In recent years, some downtown property owners have taken steps to update and reuse old buildings, including the former home of Southern Auctions, which is now the location of The Gym at 214 Main. Southern Management, the Fort Mill School District's construction consultant, bought the building that used to house Fort Mill Community Church, and is renovating the upstairs for an office and will look to rent out the first floor to a retail business.
Other property owners, such as Pete Lang of Conservation by Design, built an entirely new building.
Olson's building won't be the only new construction going up in downtown. S.E. Miller Construction owns the open lot across Springs Street from Olson's property and announced plans to build a multistory mixed use building on the lot after the 1890s era home on the site was torn down two years ago. However, S.E. MIller President Shannon Miller said at the time that redevelopment of the property probably wouldn't happen for a few years.
A short distance away, Fort Mill attorney Bayles Mack, who owns several properties downtown, plans to rebuild on the former site of Tony's Pizza, which burned down more than a year ago. That project is scheduled to be done in conjunction with plans to redevelop part of Confederate Park, and will include a multistory building with a restaurant or retail on the first floor and either offices or apartments upstairs.
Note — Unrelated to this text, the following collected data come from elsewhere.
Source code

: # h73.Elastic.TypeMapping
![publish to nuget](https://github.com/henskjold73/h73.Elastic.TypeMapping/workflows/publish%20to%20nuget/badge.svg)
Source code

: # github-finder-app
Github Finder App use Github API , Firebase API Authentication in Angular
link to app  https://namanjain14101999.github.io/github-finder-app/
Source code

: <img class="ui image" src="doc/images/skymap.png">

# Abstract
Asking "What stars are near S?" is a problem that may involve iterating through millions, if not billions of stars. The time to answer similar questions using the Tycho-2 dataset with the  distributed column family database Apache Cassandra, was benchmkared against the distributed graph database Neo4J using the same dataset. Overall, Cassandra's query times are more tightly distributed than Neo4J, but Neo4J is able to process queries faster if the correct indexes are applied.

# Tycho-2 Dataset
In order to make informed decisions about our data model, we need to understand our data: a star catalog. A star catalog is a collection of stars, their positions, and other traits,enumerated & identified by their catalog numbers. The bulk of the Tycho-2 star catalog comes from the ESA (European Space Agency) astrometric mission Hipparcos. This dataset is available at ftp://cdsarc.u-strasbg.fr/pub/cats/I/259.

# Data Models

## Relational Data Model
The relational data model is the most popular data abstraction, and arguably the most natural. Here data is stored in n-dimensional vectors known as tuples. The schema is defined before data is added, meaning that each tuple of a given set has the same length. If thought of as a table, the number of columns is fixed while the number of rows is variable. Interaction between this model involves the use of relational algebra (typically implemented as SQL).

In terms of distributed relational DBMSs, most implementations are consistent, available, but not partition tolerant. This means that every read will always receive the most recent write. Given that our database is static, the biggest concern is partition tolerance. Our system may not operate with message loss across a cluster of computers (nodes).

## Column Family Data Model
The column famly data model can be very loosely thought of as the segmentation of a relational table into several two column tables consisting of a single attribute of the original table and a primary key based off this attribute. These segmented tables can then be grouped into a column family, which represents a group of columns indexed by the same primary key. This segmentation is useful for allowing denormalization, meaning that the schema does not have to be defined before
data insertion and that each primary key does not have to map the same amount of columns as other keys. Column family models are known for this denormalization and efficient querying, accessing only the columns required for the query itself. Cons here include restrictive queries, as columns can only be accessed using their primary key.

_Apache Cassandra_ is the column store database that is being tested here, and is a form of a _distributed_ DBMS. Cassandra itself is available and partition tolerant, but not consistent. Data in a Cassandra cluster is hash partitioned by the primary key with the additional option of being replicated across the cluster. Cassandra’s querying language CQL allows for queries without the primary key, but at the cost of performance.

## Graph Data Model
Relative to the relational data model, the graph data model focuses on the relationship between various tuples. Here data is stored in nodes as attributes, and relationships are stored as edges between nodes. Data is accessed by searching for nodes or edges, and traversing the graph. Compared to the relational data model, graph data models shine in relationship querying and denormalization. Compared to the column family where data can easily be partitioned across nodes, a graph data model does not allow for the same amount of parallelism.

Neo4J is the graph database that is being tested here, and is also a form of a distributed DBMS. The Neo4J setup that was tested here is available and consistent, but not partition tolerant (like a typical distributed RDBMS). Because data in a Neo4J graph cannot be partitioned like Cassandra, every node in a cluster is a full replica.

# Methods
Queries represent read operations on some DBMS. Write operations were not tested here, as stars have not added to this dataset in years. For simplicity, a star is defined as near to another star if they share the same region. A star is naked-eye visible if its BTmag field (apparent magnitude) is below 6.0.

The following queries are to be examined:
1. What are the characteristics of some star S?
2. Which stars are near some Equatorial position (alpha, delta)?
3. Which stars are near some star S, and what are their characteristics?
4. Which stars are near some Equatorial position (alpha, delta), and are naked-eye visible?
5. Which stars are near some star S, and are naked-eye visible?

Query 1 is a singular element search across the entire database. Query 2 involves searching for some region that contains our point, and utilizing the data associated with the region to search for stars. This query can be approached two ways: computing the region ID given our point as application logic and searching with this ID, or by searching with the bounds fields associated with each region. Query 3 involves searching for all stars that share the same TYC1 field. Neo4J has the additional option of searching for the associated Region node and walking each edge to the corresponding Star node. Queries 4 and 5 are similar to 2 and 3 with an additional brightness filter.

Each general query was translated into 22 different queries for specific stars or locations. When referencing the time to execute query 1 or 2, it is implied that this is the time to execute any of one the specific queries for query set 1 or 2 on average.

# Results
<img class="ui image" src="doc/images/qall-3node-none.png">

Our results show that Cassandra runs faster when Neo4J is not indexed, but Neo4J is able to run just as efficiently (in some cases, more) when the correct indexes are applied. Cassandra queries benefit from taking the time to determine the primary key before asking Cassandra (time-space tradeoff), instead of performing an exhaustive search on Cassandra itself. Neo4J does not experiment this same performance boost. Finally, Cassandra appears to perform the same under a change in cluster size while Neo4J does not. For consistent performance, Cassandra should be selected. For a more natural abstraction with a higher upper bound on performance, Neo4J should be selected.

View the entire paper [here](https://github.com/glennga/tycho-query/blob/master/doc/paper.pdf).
And just across the railroad tracks Fort Mill is working with Lang's firm to develop a mixed-use project on approximately two acres it is leasing from Springs Global.
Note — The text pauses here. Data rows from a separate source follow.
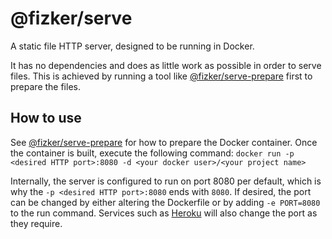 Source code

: # @fizker/serve

A static file HTTP server, designed to be running in Docker.

It has no dependencies and does as little work as possible in order to serve files. This is achieved by running a tool like [@fizker/serve-prepare][1] first to prepare the files.

## How to use

See [@fizker/serve-prepare][1] for how to prepare the Docker container. Once the container is built, execute the following command: `docker run -p <desired HTTP port>:8080 -d <your docker user>/<your project name>`

Internally, the server is configured to run on port 8080 per default, which is why the `-p <desired HTTP port>:8080` ends with `8080`. If desired, the port can be changed by either altering the Dockerfile or by adding `-e PORT=8080` to the run command. Services such as [Heroku](https://www.heroku.com) will also change the port as they require.

[1]: https://github.com/fizker/serve-prepare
Olson has not decided on a name for his new project. According to Glenn, he wants to involve the entire town in the process.
"We're going to host a contest for Fort Mill to name the project and building," Glenn said. "It will remain nameless until Fort Mill names it."
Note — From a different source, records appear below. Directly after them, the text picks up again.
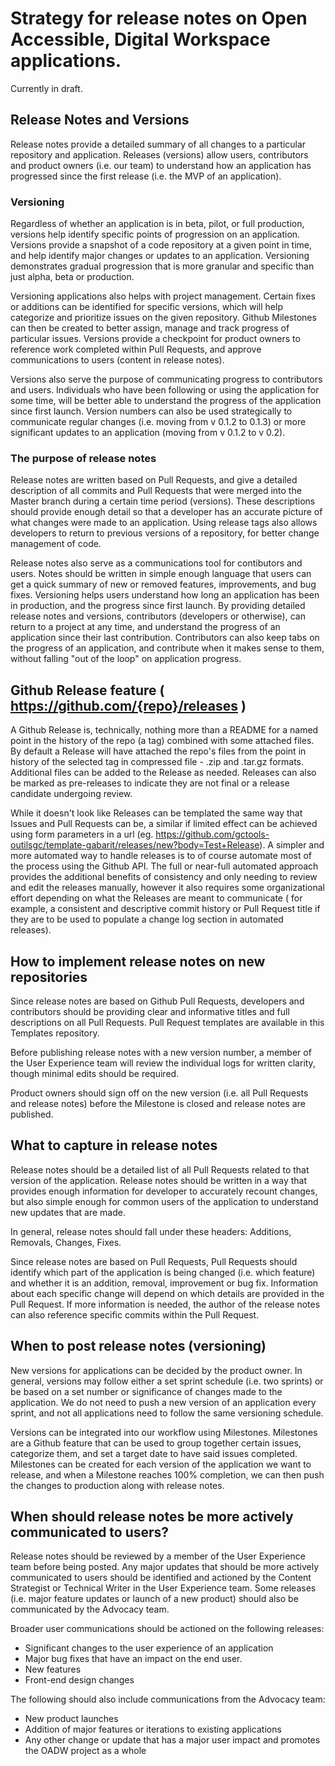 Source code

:# Strategy for release notes on Open Accessible, Digital Workspace applications. 

Currently in draft. 

## Release Notes and Versions

Release notes provide a detailed summary of all changes to a particular repository and application. Releases (versions) allow users, contributors and product owners (i.e. our team) to understand how an application has progressed since the first release (i.e. the MVP of an application). 

### Versioning

Regardless of whether an application is in beta, pilot, or full production, versions help identify specific points of progression on an application. Versions provide a snapshot of a code repository at a given point in time, and help identify major changes or updates to an application. Versioning demonstrates gradual progression that is more granular and specific than just alpha, beta or production. 

Versioning applications also helps with project management. Certain fixes or additions can be identified for specific versions, which will help categorize and prioritize issues on the given repository. Github Milestones can then be created to better assign, manage and track progress of particular issues. Versions provide a checkpoint for product owners to reference work completed within Pull Requests, and approve communications to users (content in release notes).

Versions also serve the purpose of communicating progress to contributors and users. Individuals who have been following or using the application for some time, will be better able to understand the progress of the application since first launch. Version numbers can also be used strategically to communicate regular changes (i.e. moving from v 0.1.2 to 0.1.3) or more significant updates to an application (moving from v 0.1.2 to v 0.2). 

### The purpose of release notes

Release notes are written based on Pull Requests, and give a detailed description of all commits and Pull Requests that were merged into the Master branch during a certain time period (versions). These descriptions should provide enough detail so that a developer has an accurate picture of what changes were made to an application.  Using release tags also allows developers to return to previous versions of a repository, for better change management of code. 

Release notes also serve as a communications tool for contibutors and users. Notes should be written in simple enough language that users can get a quick summary of new or removed features, improvements, and bug fixes. Versioning helps users understand how long an application has been in production, and the progress since first launch. By providing detailed release notes and versions, contributors (developers or otherwise), can return to a project at any time, and understand the progress of an application since their last contribution. Contributors can also keep tabs on the progress of an application, and contribute when it makes sense to them, without falling "out of the loop" on application progress. 

## Github Release feature ( https://github.com/{repo}/releases )
A Github Release is, technically, nothing more than a README for a named point in the history of the repo (a tag) combined with some attached files. By default a Release will have attached the repo's files from the point in history of the selected tag  in compressed file - .zip and .tar.gz formats. Additional files can be added to the Release as needed. Releases can also be marked as pre-releases to indicate they are not final or a release candidate undergoing review.

While it doesn't look like Releases can be templated the same way that Issues and Pull Requests can be, a similar if limited effect can be achieved using form parameters in a url (eg. https://github.com/gctools-outilsgc/template-gabarit/releases/new?body=Test+Release). A simpler and more automated way to handle releases is to of course automate most of the process using the Github API. The full or near-full automated approach provides the additional benefits of consistency and only needing to review and edit the releases manually, however it also requires some organizational effort depending on what the Releases are meant to communicate ( for example, a consistent and descriptive commit history or Pull Request title if they are to be used to populate a change log section in automated releases).

## How to implement release notes on new repositories

Since release notes are based on Github Pull Requests, developers and contributors should be providing clear and informative titles and full descriptions on all Pull Requests. Pull Request templates are available in this Templates repository. 

Before publishing release notes with a new version number, a member of the User Experience team will review the individual logs for written clarity, though minimal edits should be required. 

Product owners should sign off on the new version (i.e. all Pull Requests and release notes) before the Milestone is closed and release notes are published. 

## What to capture in release notes

Release notes should be a detailed list of all Pull Requests related to that version of the application. Release notes should be written in a way that provides enough information for developer to accurately recount changes, but also simple enough for common users of the application to understand new updates that are made. 

In general, release notes should fall under these headers: Additions, Removals, Changes, Fixes. 

Since release notes are based on Pull Requests, Pull Requests should identify which part of the application is being changed (i.e. which feature) and whether it is an addition, removal, improvement or bug fix. Information about each specific change will depend on which details are provided in the Pull Request. If more information is needed, the author of the release notes can also reference specific commits within the Pull Request. 

## When to post release notes (versioning)

New versions for applications can be decided by the product owner. In general, versions may follow either a set sprint schedule (i.e. two sprints) or be based on a set number or significance of changes made to the application. We do not need to push a new version of an application every sprint, and not all applications need to follow the same versioning schedule. 

Versions can be integrated into our workflow using Milestones. Milestones are a Github feature that can be used to group together certain issues, categorize them, and set a target date to have said issues completed. Milestones can be created for each version of the application we want to release, and when a Milestone reaches 100% completion, we can then push the changes to production along with release notes. 

## When should release notes be more actively communicated to users?

Release notes should be reviewed by a member of the User Experience team before being posted. Any major updates that should be more actively communicated to users should be identified and actioned by the Content Strategist or Technical Writer in the User Experience team. Some releases (i.e. major feature updates or launch of a new product) should also be communicated by the Advocacy team. 

Broader user communications should be actioned on the following releases:

* Significant changes to the user experience of an application
* Major bug fixes that have an impact on the end user. 
* New features
* Front-end design changes

The following should also include communications from the Advocacy team:

* New product launches
* Addition of major features or iterations to existing applications
* Any other change or update that has a major user impact and promotes the OADW project as a whole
Town residents will be able to submit their suggested name by e-mail to firstname.lastname@example.org. Suggestions should be approximately 100 words and detail why that name is the best. Entries are limited to one per person, and there will be a limited time in which to submit names, though a deadline has not been set yet, Glenn said. Olson, Glenn, Fort Mill Mayor Danny Funderburk and Planning Director Andy Merrimann will serve as judges.
In addition to the corner lot, Olson also owns two to three acres behind the lot and neighboring businesses along Tom Hall Street, an area covered by Fort Mill's Tom Hall Corridor Overlay District.